##### Data for this task #####
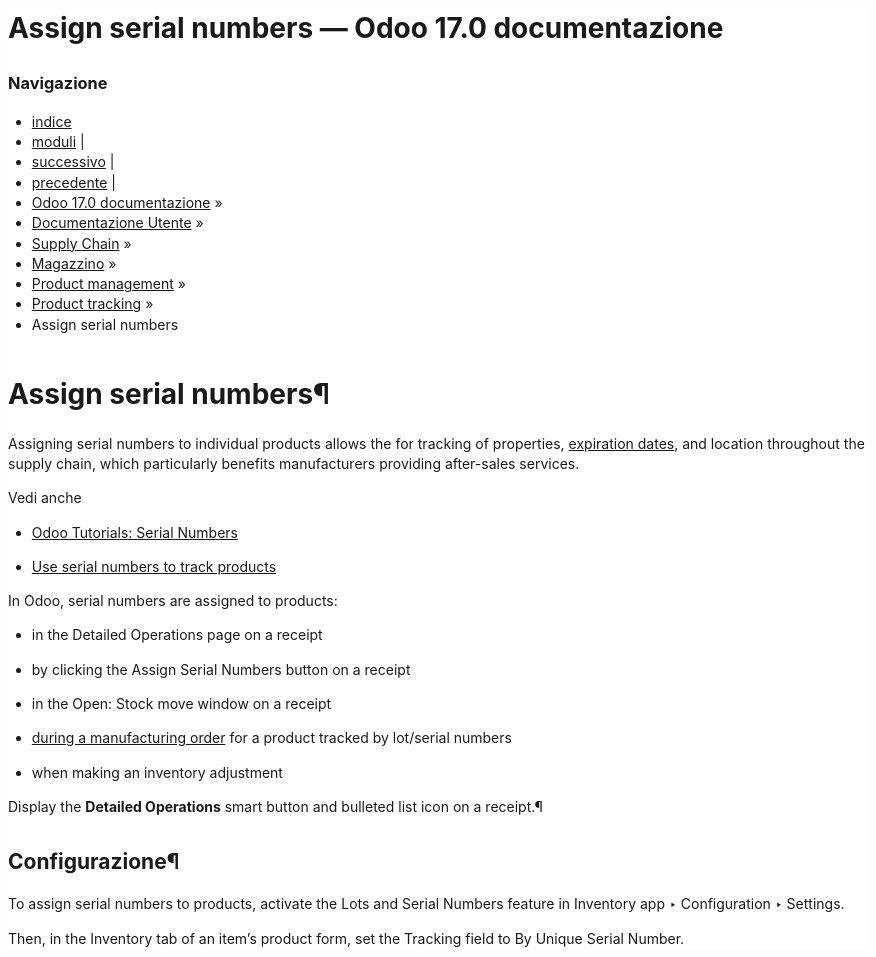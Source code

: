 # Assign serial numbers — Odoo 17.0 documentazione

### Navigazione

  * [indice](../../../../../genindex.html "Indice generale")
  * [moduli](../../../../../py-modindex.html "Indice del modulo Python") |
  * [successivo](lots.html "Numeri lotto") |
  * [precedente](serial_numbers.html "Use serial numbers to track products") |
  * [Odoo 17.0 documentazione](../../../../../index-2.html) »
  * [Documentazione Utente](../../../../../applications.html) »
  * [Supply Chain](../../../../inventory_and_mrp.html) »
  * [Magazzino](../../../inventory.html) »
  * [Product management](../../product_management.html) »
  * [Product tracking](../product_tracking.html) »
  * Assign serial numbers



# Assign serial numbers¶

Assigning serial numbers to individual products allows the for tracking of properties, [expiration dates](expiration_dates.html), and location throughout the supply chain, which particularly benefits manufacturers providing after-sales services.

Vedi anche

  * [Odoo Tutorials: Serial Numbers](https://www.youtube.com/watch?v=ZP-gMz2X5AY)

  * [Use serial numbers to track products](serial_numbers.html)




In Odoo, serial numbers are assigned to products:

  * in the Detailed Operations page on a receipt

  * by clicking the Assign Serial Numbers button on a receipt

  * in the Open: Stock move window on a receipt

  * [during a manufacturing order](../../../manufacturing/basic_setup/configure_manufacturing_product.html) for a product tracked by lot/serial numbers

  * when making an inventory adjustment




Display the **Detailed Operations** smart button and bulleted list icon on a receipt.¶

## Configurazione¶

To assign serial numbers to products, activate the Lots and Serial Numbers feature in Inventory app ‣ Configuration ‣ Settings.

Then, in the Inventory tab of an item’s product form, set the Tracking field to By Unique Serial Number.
#####
##### Data for this task #####
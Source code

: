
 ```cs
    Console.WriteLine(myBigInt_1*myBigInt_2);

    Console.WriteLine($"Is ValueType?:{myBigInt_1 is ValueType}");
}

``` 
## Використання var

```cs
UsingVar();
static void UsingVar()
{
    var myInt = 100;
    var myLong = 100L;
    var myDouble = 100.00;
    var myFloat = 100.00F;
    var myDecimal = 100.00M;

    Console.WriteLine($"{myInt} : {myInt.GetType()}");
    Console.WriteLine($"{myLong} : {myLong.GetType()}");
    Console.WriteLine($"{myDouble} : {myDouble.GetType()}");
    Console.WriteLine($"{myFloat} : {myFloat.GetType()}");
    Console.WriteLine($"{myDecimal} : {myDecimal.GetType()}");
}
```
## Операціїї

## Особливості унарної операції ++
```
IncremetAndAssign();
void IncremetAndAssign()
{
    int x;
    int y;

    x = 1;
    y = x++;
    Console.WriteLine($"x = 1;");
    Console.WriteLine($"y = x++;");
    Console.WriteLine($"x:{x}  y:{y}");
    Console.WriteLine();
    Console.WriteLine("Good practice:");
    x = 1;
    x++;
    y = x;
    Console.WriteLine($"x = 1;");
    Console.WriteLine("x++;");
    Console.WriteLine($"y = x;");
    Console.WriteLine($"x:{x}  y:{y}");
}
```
#####
##### Data for this task #####
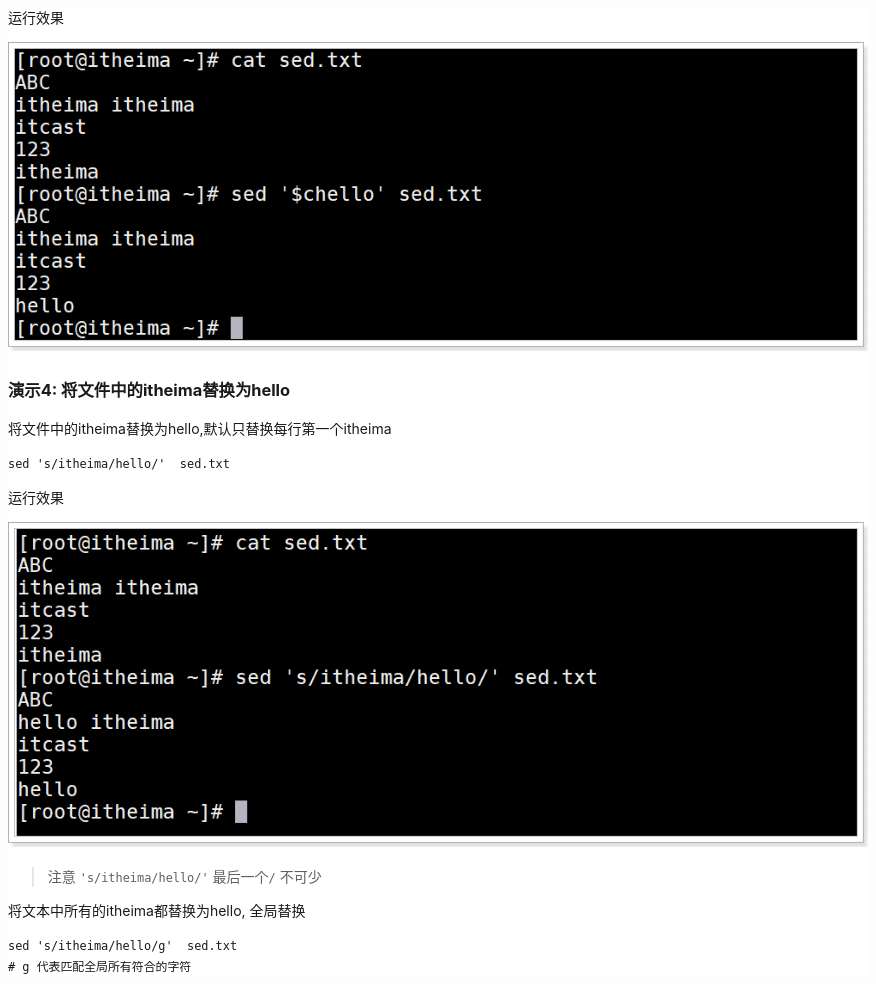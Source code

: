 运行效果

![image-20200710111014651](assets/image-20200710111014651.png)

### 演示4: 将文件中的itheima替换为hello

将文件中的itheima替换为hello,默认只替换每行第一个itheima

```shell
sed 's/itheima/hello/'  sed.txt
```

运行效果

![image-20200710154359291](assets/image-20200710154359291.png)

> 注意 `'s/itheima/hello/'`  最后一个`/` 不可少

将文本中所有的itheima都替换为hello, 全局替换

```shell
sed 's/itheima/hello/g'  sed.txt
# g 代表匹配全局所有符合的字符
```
#####
Activity ▸ When a line among the entries above contains "image", copy it.

Task output ▸
![image-20200710111014651](assets/image-20200710111014651.png)
![image-20200710154359291](assets/image-20200710154359291.png)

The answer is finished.